◆ **Task**:
Your answer needs to include each line of the records in which the string "shields" can be found.
---*---
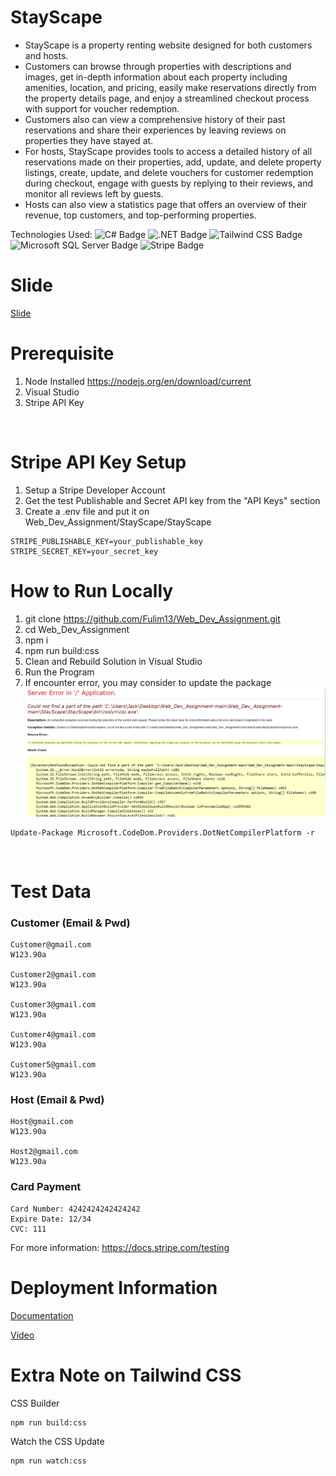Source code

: # StayScape
- StayScape is a  property renting website designed for both customers and hosts. 
- Customers can browse through properties with descriptions and images, get in-depth information about each property including amenities, location, and pricing, easily make reservations directly from the property details page, and enjoy a streamlined checkout process with support for voucher redemption.
- Customers also can view a comprehensive history of their past reservations and share their experiences by leaving reviews on properties they have stayed at.
- For hosts, StayScape provides tools to access a detailed history of all reservations made on their properties, add, update, and delete property listings, create, update, and delete vouchers for customer redemption during checkout, engage with guests by replying to their reviews, and monitor all reviews left by guests.
- Hosts can also view a statistics page that offers an overview of their revenue, top customers, and top-performing properties.

Technologies Used: 
![C# Badge](https://img.shields.io/badge/C%23-512BD4?logo=csharp&logoColor=fff&style=for-the-badge)
![.NET Badge](https://img.shields.io/badge/.NET-512BD4?logo=dotnet&logoColor=fff&style=for-the-badge)
![Tailwind CSS Badge](https://img.shields.io/badge/Tailwind%20CSS-06B6D4?logo=tailwindcss&logoColor=fff&style=for-the-badge)
![Microsoft SQL Server Badge](https://img.shields.io/badge/Microsoft%20SQL%20Server-CC2927?logo=microsoftsqlserver&logoColor=fff&style=for-the-badge)
![Stripe Badge](https://img.shields.io/badge/Stripe-008CDD?logo=stripe&logoColor=fff&style=for-the-badge)


# Slide
[Slide](Demo.pdf)

# Prerequisite
1. Node Installed https://nodejs.org/en/download/current
2. Visual Studio
3. Stripe API Key
<br/>

# Stripe API Key Setup
1. Setup a Stripe Developer Account
2. Get the test Publishable and Secret API key from the "API Keys" section
3. Create a .env file and put it on Web_Dev_Assignment/StayScape/StayScape
```
STRIPE_PUBLISHABLE_KEY=your_publishable_key
STRIPE_SECRET_KEY=your_secret_key
```

# How to Run Locally
1. git clone https://github.com/Fulim13/Web_Dev_Assignment.git
2. cd Web_Dev_Assignment
3. npm i
4. npm run build:css
5. Clean and Rebuild Solution in Visual Studio
6. Run the Program
7. If encounter error, you may consider to update the package
![error](error.png)
```
Update-Package Microsoft.CodeDom.Providers.DotNetCompilerPlatform -r
```
<br/>


# Test Data
### Customer (Email & Pwd)
```
Customer@gmail.com
W123.90a

Customer2@gmail.com
W123.90a

Customer3@gmail.com
W123.90a

Customer4@gmail.com
W123.90a

Customer5@gmail.com
W123.90a
```

### Host (Email & Pwd)
```
Host@gmail.com
W123.90a

Host2@gmail.com
W123.90a
```

### Card Payment
```
Card Number: 4242424242424242
Expire Date: 12/34
CVC: 111
```
For more information: https://docs.stripe.com/testing
<br />

# Deployment Information
[Documentation](https://learn.microsoft.com/en-us/azure/app-service/app-service-web-tutorial-dotnet-sqldatabase)

[Video](https://www.youtube.com/watch?v=TcghUb1NPCw)

# Extra Note on Tailwind CSS
CSS Builder
```
npm run build:css
```
Watch the CSS Update
```
npm run watch:css
```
---*---
◆ **Answer space**:
![C# Badge](https://img.shields.io/badge/C%23-512BD4?logo=csharp&logoColor=fff&style=for-the-badge)
![.NET Badge](https://img.shields.io/badge/.NET-512BD4?logo=dotnet&logoColor=fff&style=for-the-badge)
![Tailwind CSS Badge](https://img.shields.io/badge/Tailwind%20CSS-06B6D4?logo=tailwindcss&logoColor=fff&style=for-the-badge)
![Microsoft SQL Server Badge](https://img.shields.io/badge/Microsoft%20SQL%20Server-CC2927?logo=microsoftsqlserver&logoColor=fff&style=for-the-badge)
![Stripe Badge](https://img.shields.io/badge/Stripe-008CDD?logo=stripe&logoColor=fff&style=for-the-badge)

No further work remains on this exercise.